→ WHAT YOU WILL DO
Your answer should be the lines below from the one holding "Um anzugeben, dass ein Typ" through the one holding "Hat ein Objekt", copied exactly and with nothing else.

= = = =

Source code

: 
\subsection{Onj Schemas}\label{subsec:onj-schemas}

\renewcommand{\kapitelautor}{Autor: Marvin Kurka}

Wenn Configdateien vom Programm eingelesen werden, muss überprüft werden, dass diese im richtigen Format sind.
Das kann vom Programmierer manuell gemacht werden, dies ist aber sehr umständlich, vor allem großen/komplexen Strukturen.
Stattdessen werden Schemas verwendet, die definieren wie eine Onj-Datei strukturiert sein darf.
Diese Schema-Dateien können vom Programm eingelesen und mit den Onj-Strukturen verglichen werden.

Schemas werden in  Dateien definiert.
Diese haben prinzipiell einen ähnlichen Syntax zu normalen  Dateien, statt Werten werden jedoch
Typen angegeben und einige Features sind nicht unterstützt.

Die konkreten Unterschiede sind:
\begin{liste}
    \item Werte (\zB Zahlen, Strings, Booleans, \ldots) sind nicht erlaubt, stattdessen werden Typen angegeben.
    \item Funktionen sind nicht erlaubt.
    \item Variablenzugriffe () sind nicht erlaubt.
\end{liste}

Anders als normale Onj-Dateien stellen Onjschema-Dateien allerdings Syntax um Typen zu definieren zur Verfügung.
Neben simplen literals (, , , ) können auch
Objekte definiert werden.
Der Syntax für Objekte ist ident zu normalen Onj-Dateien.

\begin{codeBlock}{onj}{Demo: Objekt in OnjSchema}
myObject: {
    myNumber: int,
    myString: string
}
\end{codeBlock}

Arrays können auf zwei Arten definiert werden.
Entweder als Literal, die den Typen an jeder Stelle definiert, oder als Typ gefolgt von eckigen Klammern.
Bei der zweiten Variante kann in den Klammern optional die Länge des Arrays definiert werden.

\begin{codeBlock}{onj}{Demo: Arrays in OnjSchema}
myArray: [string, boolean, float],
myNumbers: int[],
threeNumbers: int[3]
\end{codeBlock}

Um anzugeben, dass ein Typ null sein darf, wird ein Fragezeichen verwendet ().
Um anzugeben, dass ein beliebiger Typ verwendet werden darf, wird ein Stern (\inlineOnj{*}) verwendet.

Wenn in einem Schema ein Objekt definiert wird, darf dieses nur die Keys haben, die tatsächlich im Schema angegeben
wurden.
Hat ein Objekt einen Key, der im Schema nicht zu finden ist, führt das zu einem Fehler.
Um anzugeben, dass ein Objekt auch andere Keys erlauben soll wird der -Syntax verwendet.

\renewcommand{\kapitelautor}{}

= = = =

→ ANSWER FOR THIS EXERCISE
Um anzugeben, dass ein Typ null sein darf, wird ein Fragezeichen verwendet ().
Um anzugeben, dass ein beliebiger Typ verwendet werden darf, wird ein Stern (\inlineOnj{*}) verwendet.

Wenn in einem Schema ein Objekt definiert wird, darf dieses nur die Keys haben, die tatsächlich im Schema angegeben
wurden.
Hat ein Objekt einen Key, der im Schema nicht zu finden ist, führt das zu einem Fehler.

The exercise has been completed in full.